THE PROBLEM: As you print the data below, keep every line exactly as it is and leave the images behind.

[Plain-text document sources]

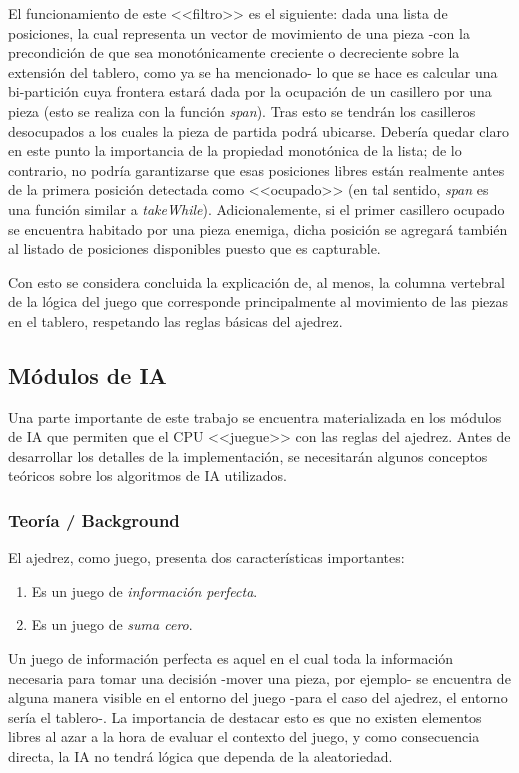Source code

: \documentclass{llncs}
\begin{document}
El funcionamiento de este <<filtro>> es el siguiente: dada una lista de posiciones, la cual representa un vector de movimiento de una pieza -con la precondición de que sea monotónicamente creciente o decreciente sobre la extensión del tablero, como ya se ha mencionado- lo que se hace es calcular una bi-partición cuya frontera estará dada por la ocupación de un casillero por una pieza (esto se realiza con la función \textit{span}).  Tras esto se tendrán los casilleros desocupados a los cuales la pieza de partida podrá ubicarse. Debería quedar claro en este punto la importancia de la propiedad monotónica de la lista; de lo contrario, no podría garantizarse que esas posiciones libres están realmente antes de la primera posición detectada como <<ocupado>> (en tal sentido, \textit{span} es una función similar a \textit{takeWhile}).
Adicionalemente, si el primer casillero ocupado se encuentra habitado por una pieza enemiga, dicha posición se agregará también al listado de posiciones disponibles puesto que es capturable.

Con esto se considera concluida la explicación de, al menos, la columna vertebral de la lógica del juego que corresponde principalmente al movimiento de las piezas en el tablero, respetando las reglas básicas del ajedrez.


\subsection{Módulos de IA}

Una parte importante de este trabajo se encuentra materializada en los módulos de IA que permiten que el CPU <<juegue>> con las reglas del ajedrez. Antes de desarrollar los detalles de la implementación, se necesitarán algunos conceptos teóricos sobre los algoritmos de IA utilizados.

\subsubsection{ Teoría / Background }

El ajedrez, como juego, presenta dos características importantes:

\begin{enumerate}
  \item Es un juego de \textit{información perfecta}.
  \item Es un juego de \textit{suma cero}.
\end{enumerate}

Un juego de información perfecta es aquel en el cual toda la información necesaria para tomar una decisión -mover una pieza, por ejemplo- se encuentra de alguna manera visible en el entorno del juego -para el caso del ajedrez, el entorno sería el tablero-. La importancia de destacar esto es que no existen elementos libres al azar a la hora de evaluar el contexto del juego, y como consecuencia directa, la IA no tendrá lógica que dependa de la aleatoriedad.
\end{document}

TASK SOLUTION:
Source code

: \documentclass{llncs}
\begin{document}
El funcionamiento de este <<filtro>> es el siguiente: dada una lista de posiciones, la cual representa un vector de movimiento de una pieza -con la precondición de que sea monotónicamente creciente o decreciente sobre la extensión del tablero, como ya se ha mencionado- lo que se hace es calcular una bi-partición cuya frontera estará dada por la ocupación de un casillero por una pieza (esto se realiza con la función \textit{span}).  Tras esto se tendrán los casilleros desocupados a los cuales la pieza de partida podrá ubicarse. Debería quedar claro en este punto la importancia de la propiedad monotónica de la lista; de lo contrario, no podría garantizarse que esas posiciones libres están realmente antes de la primera posición detectada como <<ocupado>> (en tal sentido, \textit{span} es una función similar a \textit{takeWhile}).
Adicionalemente, si el primer casillero ocupado se encuentra habitado por una pieza enemiga, dicha posición se agregará también al listado de posiciones disponibles puesto que es capturable.

Con esto se considera concluida la explicación de, al menos, la columna vertebral de la lógica del juego que corresponde principalmente al movimiento de las piezas en el tablero, respetando las reglas básicas del ajedrez.


\subsection{Módulos de IA}

Una parte importante de este trabajo se encuentra materializada en los módulos de IA que permiten que el CPU <<juegue>> con las reglas del ajedrez. Antes de desarrollar los detalles de la implementación, se necesitarán algunos conceptos teóricos sobre los algoritmos de IA utilizados.

\subsubsection{ Teoría / Background }

El ajedrez, como juego, presenta dos características importantes:

\begin{enumerate}
  \item Es un juego de \textit{información perfecta}.
  \item Es un juego de \textit{suma cero}.
\end{enumerate}

Un juego de información perfecta es aquel en el cual toda la información necesaria para tomar una decisión -mover una pieza, por ejemplo- se encuentra de alguna manera visible en el entorno del juego -para el caso del ajedrez, el entorno sería el tablero-. La importancia de destacar esto es que no existen elementos libres al azar a la hora de evaluar el contexto del juego, y como consecuencia directa, la IA no tendrá lógica que dependa de la aleatoriedad.
\end{document}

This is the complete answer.